### YOUR GOAL
Look through the lines below for the word "done", and copy every line that has it.

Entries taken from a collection
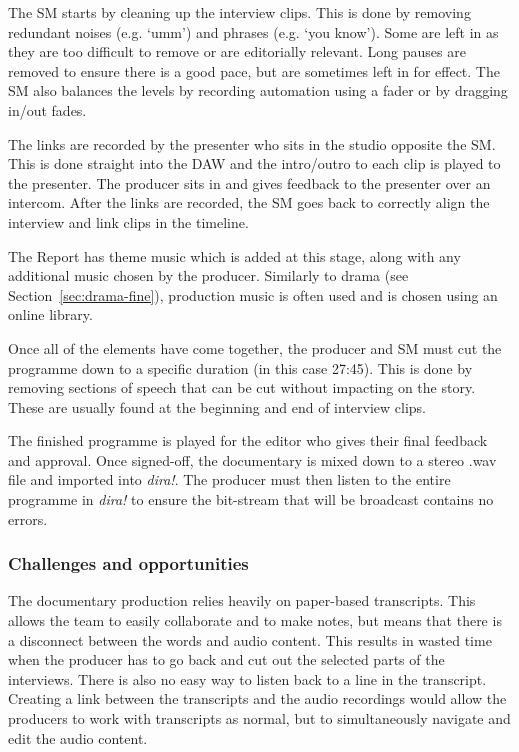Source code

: The SM starts by cleaning up the interview clips. This is done by removing redundant noises (e.g. `umm') and phrases
(e.g. `you know'). Some are left in as they are too difficult to remove or are editorially relevant. Long pauses are
removed to ensure there is a good pace, but are sometimes left in for effect.  The SM also balances the levels by
recording automation using a fader or by dragging in/out fades. 

The links are recorded by the presenter who sits in the studio opposite the SM.  This is done straight into the DAW and
the intro/outro to each clip is played to the presenter. The producer sits in and gives feedback to the presenter over
an intercom. After the links are recorded, the SM goes back to correctly align the interview and link clips in the
timeline.

The Report has theme music which is added at this stage, along with any additional music chosen by the producer.
Similarly to drama (see Section~\ref{sec:drama-fine}), production music is often used and is chosen using an online
library.

Once all of the elements have come together, the producer and SM must cut the programme down to a specific duration (in
this case 27:45). This is done by removing sections of speech that can be cut without impacting on the story.  These
are usually found at the beginning and end of interview clips.

The finished programme is played for the editor who gives their final feedback and approval.  Once signed-off, the
documentary is mixed down to a stereo .wav file and imported into \textit{dira!}. The producer must then listen to the
entire programme in \textit{dira!} to ensure the bit-stream that will be broadcast contains no errors.

\subsubsection{Challenges and opportunities}
The documentary production relies heavily on paper-based transcripts. This allows the team to easily collaborate and to
make notes, but means that there is a disconnect between the words and audio content. This results in wasted time when
the producer has to go back and cut out the selected parts of the interviews. There is also no easy way to listen back
to a line in the transcript. Creating a link between the transcripts and the audio recordings would allow the producers
to work with transcripts as normal, but to simultaneously navigate and edit the audio content.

### EXERCISE SOLUTION
: The SM starts by cleaning up the interview clips. This is done by removing redundant noises (e.g. `umm') and phrases
The links are recorded by the presenter who sits in the studio opposite the SM.  This is done straight into the DAW and
this case 27:45). This is done by removing sections of speech that can be cut without impacting on the story.  These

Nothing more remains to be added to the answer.